25      Toutefois, l’OHMI précise à bon droit que cet usage extérieur ne signifie pas qu’il s’agit nécessairement d’un usage orienté vers les consommateurs finaux. En effet, l’usage effectif de la marque se rapporte au marché sur lequel le titulaire de la marque communautaire  exerce ses activités commerciales et sur lequel il espère exploiter sa marque. Le raisonnement proposé par la requérante se fonde sur l’hypothèse erronée selon laquelle les marques utilisées dans les seuls rapports entre sociétés ne sauraient bénéficier de la protection du règlement n° 207/2009. Il convient de relever à cet égard que le public pertinent auquel les marques ont vocation à s’adresser ne comprend pas uniquement des consommateurs finaux, mais également des spécialistes, des clients industriels et d’autres utilisateurs professionnels [arrêt du Tribunal du 20 avril 2005, Faber Chimica/OHMI – Industrias Quimicas Naber (Faber), T‑211/03, Rec. p. II‑1297, point 24].
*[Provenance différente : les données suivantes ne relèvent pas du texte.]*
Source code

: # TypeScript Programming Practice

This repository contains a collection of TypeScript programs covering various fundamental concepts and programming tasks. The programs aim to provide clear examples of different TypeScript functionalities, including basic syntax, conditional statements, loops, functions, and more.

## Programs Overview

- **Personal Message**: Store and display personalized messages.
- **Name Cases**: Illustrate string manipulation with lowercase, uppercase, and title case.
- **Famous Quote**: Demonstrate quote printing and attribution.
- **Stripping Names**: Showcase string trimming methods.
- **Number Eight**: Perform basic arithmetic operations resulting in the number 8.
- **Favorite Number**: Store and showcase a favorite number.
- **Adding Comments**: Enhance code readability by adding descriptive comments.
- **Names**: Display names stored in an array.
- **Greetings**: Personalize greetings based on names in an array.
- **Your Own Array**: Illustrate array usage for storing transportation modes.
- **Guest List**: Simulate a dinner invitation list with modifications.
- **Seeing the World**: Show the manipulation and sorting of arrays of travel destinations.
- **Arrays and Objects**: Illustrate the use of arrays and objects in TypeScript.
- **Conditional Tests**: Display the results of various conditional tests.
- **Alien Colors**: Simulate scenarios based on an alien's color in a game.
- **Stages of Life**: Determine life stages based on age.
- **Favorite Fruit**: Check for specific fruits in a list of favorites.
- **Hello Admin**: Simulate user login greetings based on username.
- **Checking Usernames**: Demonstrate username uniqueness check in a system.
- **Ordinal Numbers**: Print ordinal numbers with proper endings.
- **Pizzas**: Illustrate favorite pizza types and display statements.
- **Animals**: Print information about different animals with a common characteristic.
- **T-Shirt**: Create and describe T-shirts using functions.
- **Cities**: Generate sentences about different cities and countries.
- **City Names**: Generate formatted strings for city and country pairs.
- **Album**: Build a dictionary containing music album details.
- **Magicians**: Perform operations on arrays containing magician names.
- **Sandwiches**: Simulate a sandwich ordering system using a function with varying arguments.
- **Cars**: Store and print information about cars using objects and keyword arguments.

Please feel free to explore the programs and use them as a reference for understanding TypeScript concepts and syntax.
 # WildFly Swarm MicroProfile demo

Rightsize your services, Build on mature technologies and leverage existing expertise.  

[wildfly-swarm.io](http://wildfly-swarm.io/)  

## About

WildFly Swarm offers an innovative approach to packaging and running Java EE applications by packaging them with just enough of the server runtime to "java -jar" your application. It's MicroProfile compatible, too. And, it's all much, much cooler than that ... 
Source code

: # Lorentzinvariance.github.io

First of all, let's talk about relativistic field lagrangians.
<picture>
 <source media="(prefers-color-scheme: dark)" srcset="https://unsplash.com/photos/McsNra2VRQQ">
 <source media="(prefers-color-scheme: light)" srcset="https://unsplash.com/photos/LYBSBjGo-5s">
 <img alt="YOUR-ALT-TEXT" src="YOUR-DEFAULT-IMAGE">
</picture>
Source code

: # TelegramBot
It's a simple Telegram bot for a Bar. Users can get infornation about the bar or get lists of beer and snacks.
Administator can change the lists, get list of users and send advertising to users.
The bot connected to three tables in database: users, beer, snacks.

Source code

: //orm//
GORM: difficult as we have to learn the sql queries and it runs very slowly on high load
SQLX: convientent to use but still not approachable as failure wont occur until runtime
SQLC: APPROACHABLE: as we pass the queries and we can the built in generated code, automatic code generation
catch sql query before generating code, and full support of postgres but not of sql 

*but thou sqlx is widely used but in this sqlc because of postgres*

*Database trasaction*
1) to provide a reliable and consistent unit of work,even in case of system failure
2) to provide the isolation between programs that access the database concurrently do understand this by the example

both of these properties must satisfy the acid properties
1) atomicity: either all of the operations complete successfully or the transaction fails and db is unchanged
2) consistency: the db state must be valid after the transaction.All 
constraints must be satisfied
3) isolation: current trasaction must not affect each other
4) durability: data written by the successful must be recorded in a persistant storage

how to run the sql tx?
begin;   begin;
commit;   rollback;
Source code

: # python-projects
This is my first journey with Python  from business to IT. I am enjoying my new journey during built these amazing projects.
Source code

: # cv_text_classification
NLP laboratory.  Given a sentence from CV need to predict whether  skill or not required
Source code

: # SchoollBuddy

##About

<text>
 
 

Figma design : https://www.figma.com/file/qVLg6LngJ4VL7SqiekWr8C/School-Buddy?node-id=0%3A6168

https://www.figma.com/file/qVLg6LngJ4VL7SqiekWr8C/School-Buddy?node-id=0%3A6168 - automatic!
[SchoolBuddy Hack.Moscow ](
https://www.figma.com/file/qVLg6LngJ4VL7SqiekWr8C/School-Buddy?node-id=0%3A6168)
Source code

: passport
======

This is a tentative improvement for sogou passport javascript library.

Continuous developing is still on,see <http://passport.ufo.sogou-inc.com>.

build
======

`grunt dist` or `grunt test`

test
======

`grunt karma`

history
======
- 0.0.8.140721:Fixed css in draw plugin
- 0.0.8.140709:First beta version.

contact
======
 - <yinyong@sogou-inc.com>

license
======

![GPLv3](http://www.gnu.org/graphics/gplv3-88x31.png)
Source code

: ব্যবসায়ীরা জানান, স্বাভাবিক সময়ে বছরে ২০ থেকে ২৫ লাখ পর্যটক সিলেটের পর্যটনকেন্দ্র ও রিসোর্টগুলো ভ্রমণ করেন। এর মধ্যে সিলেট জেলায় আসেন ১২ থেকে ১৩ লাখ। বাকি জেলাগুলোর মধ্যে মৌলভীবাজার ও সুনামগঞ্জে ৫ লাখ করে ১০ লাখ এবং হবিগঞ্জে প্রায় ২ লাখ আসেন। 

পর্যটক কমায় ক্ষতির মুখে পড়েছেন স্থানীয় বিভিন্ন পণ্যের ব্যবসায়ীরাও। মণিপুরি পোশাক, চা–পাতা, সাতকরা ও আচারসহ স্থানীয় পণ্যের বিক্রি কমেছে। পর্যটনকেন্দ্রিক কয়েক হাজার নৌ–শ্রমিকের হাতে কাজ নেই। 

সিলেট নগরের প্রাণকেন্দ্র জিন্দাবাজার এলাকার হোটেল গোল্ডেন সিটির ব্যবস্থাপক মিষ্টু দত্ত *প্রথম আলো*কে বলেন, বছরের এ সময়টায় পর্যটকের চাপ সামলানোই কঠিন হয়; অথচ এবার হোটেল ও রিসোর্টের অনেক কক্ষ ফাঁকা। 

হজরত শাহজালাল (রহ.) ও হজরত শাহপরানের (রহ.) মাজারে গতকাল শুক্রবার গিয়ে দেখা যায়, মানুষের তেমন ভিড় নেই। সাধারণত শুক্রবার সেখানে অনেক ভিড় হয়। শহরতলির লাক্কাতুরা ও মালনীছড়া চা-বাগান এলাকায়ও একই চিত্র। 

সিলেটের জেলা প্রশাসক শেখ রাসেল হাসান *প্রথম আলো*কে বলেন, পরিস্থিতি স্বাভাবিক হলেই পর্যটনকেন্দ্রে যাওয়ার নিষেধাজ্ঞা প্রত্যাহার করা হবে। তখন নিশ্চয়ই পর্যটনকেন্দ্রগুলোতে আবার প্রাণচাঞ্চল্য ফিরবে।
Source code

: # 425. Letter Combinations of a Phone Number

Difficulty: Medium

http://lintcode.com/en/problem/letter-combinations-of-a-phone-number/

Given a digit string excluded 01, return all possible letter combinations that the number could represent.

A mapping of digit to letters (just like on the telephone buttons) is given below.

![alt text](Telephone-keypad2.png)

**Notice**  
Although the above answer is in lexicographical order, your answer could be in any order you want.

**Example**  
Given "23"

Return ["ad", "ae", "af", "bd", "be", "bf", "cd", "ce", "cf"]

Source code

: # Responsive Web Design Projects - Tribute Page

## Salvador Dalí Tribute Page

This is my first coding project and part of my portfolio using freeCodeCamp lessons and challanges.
26      En l’espèce, il est constant que le titulaire de la marque communautaire est actif comme intermédiaire et que son activité consiste à identifier des acheteurs professionnels, tels que les sociétés de distribution BR et BE, auxquelles il vend des chaussures qu’il a fait fabriquer par des producteurs, tels que les sociétés EC et AN. Il n’est pas contesté non plus que ces sociétés de distribution et de production ne font pas partie du même groupe que le titulaire de la marque communautaire. En supposant que la marque contestée a effectivement été utilisée dans le cadre de transactions commerciales avec ces sociétés, ce qui sera examiné dans le cadre des griefs suivants, les ventes du titulaire de la marque communautaire  sont susceptibles d’établir un usage public et extérieur de la marque contestée [voir, en ce sens, arrêts du Tribunal VITAFRUIT, précité, point 50 et du 17 février 2011, J & F Participações/OHMI – Plusfood Wrexham (Friboi), T‑324/09, non publié au Recueil, points 30 à 33]. Dans ces conditions, le fait que le titulaire de la marque communautaire  n’a pas entretenu de rapports directs avec les consommateurs finaux et que sa présence à des foires commerciales s’est limitée à des foires pour professionnels, telles que celles organisées par Expo Riva Shuh en 2006 et en 2008, est sans conséquence.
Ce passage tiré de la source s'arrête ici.